After her confirmation in 1935 at the age of 15, it was time for Hjördis to begin supporting herself. On a neighbor's fishing boat, bound for Stockholm to sell his fish, she was allowed to tag along and got a job there as a mother's helper with a family. There she stayed for two years. From an aunt in New York, she borrowed money for a ticket and emigrated to the USA in April of 1938 on board the Swedish America Line steamship Gripsholm. "We arrived on May 1, and I remember my first impression upon seeing the New York skyline, wondering if there would be enough air to breathe in such a crowded, small area. But yes, it proved to be more than sufficient," Hjördis said, smiling.

The American mother

Hjördis' aunt had arranged a position as a kitchen maid for a family in New York with a staff of 12 people, among them the cook Aina Engblom, with roots in Föglö. "She became my American mother and taught me how to behave in the big world.
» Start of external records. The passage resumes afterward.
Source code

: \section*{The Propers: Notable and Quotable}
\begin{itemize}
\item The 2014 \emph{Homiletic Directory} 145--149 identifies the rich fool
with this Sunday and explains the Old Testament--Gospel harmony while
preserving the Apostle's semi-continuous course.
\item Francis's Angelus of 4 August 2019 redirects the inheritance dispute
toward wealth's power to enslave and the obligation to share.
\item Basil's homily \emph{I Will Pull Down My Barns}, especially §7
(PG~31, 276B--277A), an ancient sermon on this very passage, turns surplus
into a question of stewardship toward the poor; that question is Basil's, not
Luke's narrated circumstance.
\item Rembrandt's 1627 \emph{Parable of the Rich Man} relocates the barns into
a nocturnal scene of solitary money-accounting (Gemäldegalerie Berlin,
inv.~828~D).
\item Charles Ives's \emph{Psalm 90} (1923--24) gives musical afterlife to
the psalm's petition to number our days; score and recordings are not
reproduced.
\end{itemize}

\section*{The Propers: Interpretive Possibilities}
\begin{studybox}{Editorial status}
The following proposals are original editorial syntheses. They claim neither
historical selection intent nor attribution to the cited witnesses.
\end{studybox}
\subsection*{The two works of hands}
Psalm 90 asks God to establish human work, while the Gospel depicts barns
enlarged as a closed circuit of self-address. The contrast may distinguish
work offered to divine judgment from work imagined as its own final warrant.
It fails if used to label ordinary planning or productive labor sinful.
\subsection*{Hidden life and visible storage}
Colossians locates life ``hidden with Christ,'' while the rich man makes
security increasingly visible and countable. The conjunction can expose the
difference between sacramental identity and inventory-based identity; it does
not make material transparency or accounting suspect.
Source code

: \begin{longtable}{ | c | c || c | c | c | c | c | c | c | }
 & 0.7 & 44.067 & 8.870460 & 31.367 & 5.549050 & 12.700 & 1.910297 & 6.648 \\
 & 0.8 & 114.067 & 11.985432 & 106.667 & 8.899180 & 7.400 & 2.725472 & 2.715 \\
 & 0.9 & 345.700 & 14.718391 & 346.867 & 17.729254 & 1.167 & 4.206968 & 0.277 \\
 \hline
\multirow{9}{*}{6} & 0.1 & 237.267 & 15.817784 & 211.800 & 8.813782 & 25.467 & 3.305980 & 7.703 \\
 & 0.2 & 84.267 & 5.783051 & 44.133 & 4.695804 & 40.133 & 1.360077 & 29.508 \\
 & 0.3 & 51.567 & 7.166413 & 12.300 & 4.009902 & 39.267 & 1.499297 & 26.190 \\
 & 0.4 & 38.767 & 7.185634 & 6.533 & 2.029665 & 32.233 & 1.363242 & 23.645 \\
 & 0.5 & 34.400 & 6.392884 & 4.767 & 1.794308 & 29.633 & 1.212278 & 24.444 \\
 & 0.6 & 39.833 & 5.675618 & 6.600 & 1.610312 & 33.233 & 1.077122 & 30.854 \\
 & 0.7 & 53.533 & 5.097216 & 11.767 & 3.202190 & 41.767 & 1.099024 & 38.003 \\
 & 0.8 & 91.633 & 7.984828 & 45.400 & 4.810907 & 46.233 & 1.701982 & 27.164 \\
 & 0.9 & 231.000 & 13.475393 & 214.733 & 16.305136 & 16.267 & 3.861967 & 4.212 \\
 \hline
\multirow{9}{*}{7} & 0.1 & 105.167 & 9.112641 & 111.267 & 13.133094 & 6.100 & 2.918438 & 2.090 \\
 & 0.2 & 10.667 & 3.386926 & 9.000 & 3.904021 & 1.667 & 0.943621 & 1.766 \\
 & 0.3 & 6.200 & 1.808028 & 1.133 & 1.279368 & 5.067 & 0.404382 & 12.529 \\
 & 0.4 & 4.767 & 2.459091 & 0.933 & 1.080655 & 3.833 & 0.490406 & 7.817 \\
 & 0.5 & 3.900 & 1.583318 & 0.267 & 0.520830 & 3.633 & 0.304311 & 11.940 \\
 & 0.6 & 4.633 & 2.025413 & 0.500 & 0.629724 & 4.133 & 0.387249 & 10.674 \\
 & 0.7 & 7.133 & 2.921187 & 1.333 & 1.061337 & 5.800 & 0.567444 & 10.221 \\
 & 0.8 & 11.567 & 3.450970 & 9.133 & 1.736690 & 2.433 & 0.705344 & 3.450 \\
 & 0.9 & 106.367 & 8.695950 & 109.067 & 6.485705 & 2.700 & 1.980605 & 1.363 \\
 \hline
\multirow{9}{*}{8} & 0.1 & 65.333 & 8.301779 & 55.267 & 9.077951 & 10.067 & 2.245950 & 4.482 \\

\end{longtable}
I soon understood that she saw herself in me, as she had also arrived in the USA as a young and poor emigrant." Hjördis savors the memory of Aina's cooking and the delicious food that she couldn't get enough of.

Hjördis remained with the family in New York for 5 years and thought that her $50.00 per month wage was far above what she deserved. "In time, I grew curious and wanted to know more about my new country, the values, and the way of life. The kitchen was a functioning unit in itself where we rarely saw anything at all of the family, and I wanted to 1earn to be a waitress so that I could be nearer to them. I soon learned that the step from the kitchen into the parlors was not an easy one," she remembers.
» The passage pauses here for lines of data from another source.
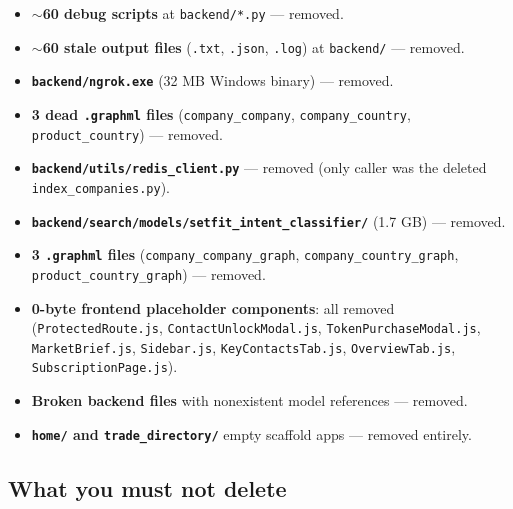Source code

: \documentclass[10pt,a4paper]{article}
\begin{document}
\begin{itemize}[leftmargin=1.2cm]
  \item \textbf{$\sim$60 debug scripts} at \texttt{backend/*.py} --- removed.
  \item \textbf{$\sim$60 stale output files} (\texttt{.txt}, \texttt{.json}, \texttt{.log}) at \texttt{backend/} --- removed.
  \item \textbf{\texttt{backend/ngrok.exe}} (32 MB Windows binary) --- removed.
  \item \textbf{3 dead \texttt{.graphml} files} (\texttt{company\_company}, \texttt{company\_country}, \texttt{product\_country}) --- removed.
  \item \textbf{\texttt{backend/utils/redis\_client.py}} --- removed (only caller was the deleted \texttt{index\_companies.py}).
  \item \textbf{\texttt{backend/search/models/setfit\_intent\_classifier/}} (1.7 GB) --- removed.
  \item \textbf{3 \texttt{.graphml} files} (\texttt{company\_company\_graph}, \texttt{company\_country\_graph}, \texttt{product\_country\_graph}) --- removed.
  \item \textbf{0-byte frontend placeholder components}: all removed (\texttt{ProtectedRoute.js}, \texttt{ContactUnlockModal.js}, \texttt{TokenPurchaseModal.js}, \texttt{MarketBrief.js}, \texttt{Sidebar.js}, \texttt{KeyContactsTab.js}, \texttt{OverviewTab.js}, \texttt{SubscriptionPage.js}).
  \item \textbf{Broken backend files} with nonexistent model references --- removed.
  \item \textbf{\texttt{home/} and \texttt{trade\_directory/}} empty scaffold apps --- removed entirely.
\end{itemize}

\subsection{What you must not delete}
\end{document}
After many hard knocks, Hjördis made it. Years later she was offered a parlor maid job with the renowned family of Cornelius Vanderbilt Whitney who employed a staff of 60 and owned eight residences. Her job was to serve all the meals with the butler and to arrange all the large bouquets of flowers in the different parlors. "I loved the flowers. Almost every day, the most exquisite flowers were brought into the house from their greenhouses, and I could then make beautiful arrangements."
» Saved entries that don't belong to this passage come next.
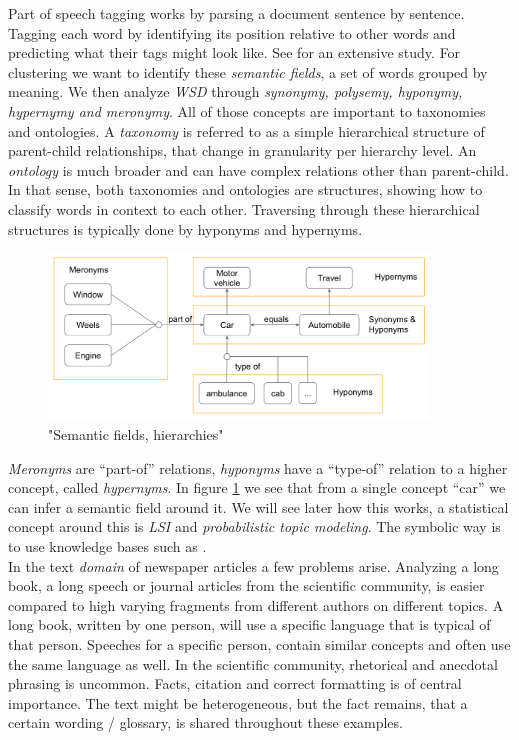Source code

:  Part of speech tagging works by parsing a document sentence by sentence. Tagging each word by identifying its position relative to other words and predicting what their tags might look like. See \cite[chp. 5]{NLPBookJurafsky2000} for an extensive study.
  For clustering we want to identify these \emph{semantic fields}, a set of words grouped by meaning. We then analyze \emph{WSD} through \emph{synonymy, polysemy, hyponymy, hypernymy and meronymy}. All of those concepts are important to taxonomies and ontologies. A \emph{taxonomy} is referred to as a simple hierarchical structure of parent-child relationships, that change in granularity per hierarchy level. An \emph{ontology} is much broader and can have complex relations other than parent-child. In that sense, both taxonomies and ontologies are structures, showing how to classify words in context to each other. Traversing through these hierarchical structures is typically done by hyponyms and hypernyms. 

    \begin{figure}[h!]
      \centering
        \includegraphics[width=0.9\textwidth]{wsd_analysis.png}
        \caption{"Semantic fields, hierarchies"}
        \label{wsd_analysis}
    \end{figure} 

  \emph{Meronyms} are ``part-of'' relations, \emph{hyponyms} have a ``type-of'' relation to a higher concept, called \emph{hypernyms}. In figure \ref{wsd_analysis} we see that from a single concept ``car'' we can infer a semantic field around it. We will see later how this works, a statistical concept around this is \emph{LSI} and \emph{probabilistic topic modeling}. The symbolic way is to use knowledge bases such as \wordwiki{}.\\

  In the text \emph{domain} of newspaper articles a few problems arise. Analyzing a long book, a long speech or journal articles from the scientific community, is easier compared to high varying fragments from different authors on different topics. A long book, written by one person, will use a specific language that is typical of that person. Speeches for a specific person, contain similar concepts and often use the same language as well. In the scientific community, rhetorical and anecdotal phrasing is uncommon. Facts, citation and correct formatting is of central importance. The text might be heterogeneous, but the fact remains, that a certain wording / glossary, is shared throughout these examples.\\

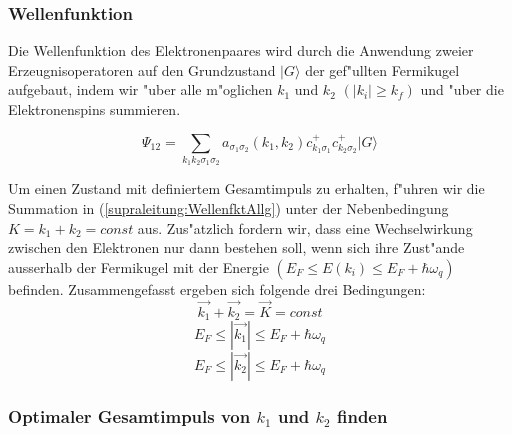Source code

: \begin{refsection}
\subsubsection{Wellenfunktion}
Die Wellenfunktion des Elektronenpaares wird durch die Anwendung zweier Erzeugnisoperatoren auf den Grundzustand $|G\rangle$ der gef"ullten Fermikugel aufgebaut, indem wir "uber alle m"oglichen $k_1$ und $k_2$ $(|k_i| \ge k_f)$ und "uber die Elektronenspins summieren.

\begin{equation}
\Psi_{12}=\sum \limits_{k_1k_2\sigma_1\sigma_2} a_{\sigma_1\sigma_2}(k_1,k_2)c^+_{k_1\sigma_1}c^+_{k_2\sigma_2}|G\rangle
\label{supraleitung:WellenfktAllg}
\end{equation}

Um einen Zustand mit definiertem Gesamtimpuls zu erhalten, f"uhren wir die Summation in (\ref{supraleitung:WellenfktAllg}) unter der Nebenbedingung $K=k_1+k_2=const$ aus. Zus"atzlich fordern wir, dass eine Wechselwirkung zwischen den Elektronen nur dann bestehen soll, wenn sich ihre Zust"ande ausserhalb der Fermikugel mit der Energie $(E_F \le E(k_i) \le E_F+\hbar\omega_q)$ befinden.
Zusammengefasst ergeben sich folgende drei Bedingungen:
\[
\overrightarrow{k_1}+\overrightarrow{k_2}=\overrightarrow{K}=const
\]
\[
E_F\le|\overrightarrow{k_1}|\le E_F+\hbar\omega_q
\]
\[
E_F\le|\overrightarrow{k_2}|\le E_F+\hbar\omega_q
\]
\subsubsection{Optimaler Gesamtimpuls von $k_1$ und $k_2$ finden}


\end{refsection}

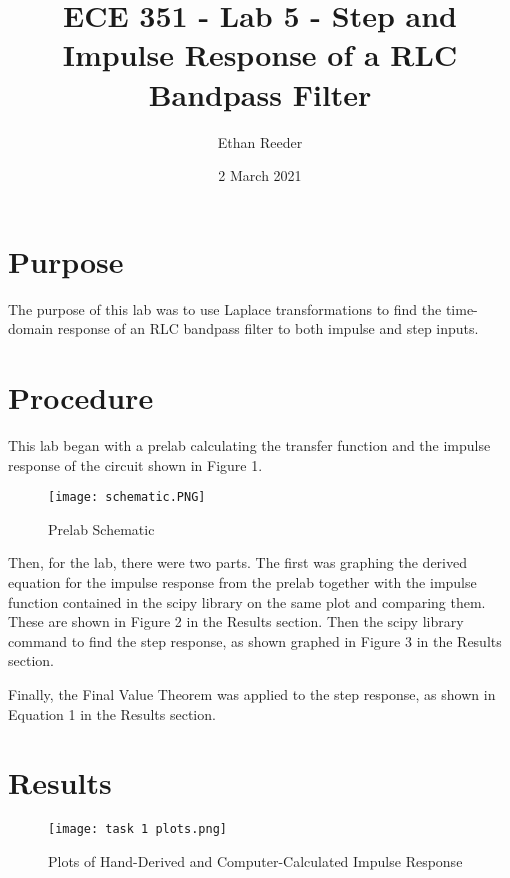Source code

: \documentclass[12pt]{article}
\title{ECE 351 - Lab 5 - Step and Impulse Response of a RLC Bandpass Filter}
\author{Ethan Reeder}
\date{2 March 2021}
\begin{document}
\lstset{language=Python}

\maketitle

\newpage

\tableofcontents

\newpage

\section{Purpose}

The purpose of this lab was to use Laplace transformations to find the time-domain response of an RLC bandpass filter to both impulse and step inputs.

\section{Procedure}

This lab began with a prelab calculating the transfer function and the impulse response of the circuit shown in Figure 1.

\begin{figure}[h!]
    \centering
    \texttt{[image: schematic.PNG]}
    \caption{Prelab Schematic}
\end{figure}

Then, for the lab, there were two parts. The first was graphing the derived equation for the impulse response from the prelab together with the impulse function contained in the scipy library on the same plot and comparing them. These are shown in Figure 2 in the Results section. Then the scipy library command to find the step response, as shown graphed in Figure 3 in the Results section.

Finally, the Final Value Theorem was applied to the step response, as shown in Equation 1 in the Results section.

\newpage

\section{Results}

\begin{figure}[h!]
    \centering
    \texttt{[image: task 1 plots.png]}
    \caption{Plots of Hand-Derived and Computer-Calculated Impulse Response}
\end{figure}
\end{document}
The family's guests included the elite, royalty, heads of state, and Hollywood stars. It was also on a Vanderbillt estate in the South where the classic film "Gone with the Wind" was filmed.

According to Hjördis, "It was a fantastic experience for me to hear and see these people at such close range and to hear their sophisticated conversations at the dinner table. It was more than I ever could have wished for.

The challenge

In 1959, Hjördis left the family and, wanting to do something else with her life, decided to study physical therapy. This was no doubt her life's biggest challenge. The director of the school was not impressed by her four years of public schooling back in Finland and told Hjördis that she didn't have much going for her, and doubted she would pass the course. Hjördis responded that she wanted at least to try. But pass, she did, and she was offered a fulltime job at the large St. Lukas Hospital where she remained for the next 27 years. At the hospital she began a new and different life where she had to take full responsibility for treatments and reporting patients' progress to the chief physician. At the hospital, Hjördis came in contact with well-known people from around the world, including the dying Russian Premier, Alexander Kerenskij, who was once the leader of Russia. "To see this once-powerful man lying weak, helpless, and dying with two guards on duty outside his hospital door was unforgettable for me," says Hjördis.

Still going strong.

After her retirement in New York, good friends who had moved back to Åland suggested that Hjördis should do the same. "I had not planned to return to Åland after 50 years in New York. I had all my friends there, although I had a brother and a sister still living on Åland," she said. This was not an easy decision, but circumstances contributed to the final decision, and in June 1987, she moved back to her native Åland. She obtained her first driver’s license at the age of 67. "I realized that if I were to live on Åland I had to be able to drive a car." Hjördis lives a very active life helping out at the Emigrant Institute and also doing family research. She spends time off and on at her summer cottage in Föglö. "I have never been idle and I don't plan to start now." With that attitude, writing this book was no effort for her.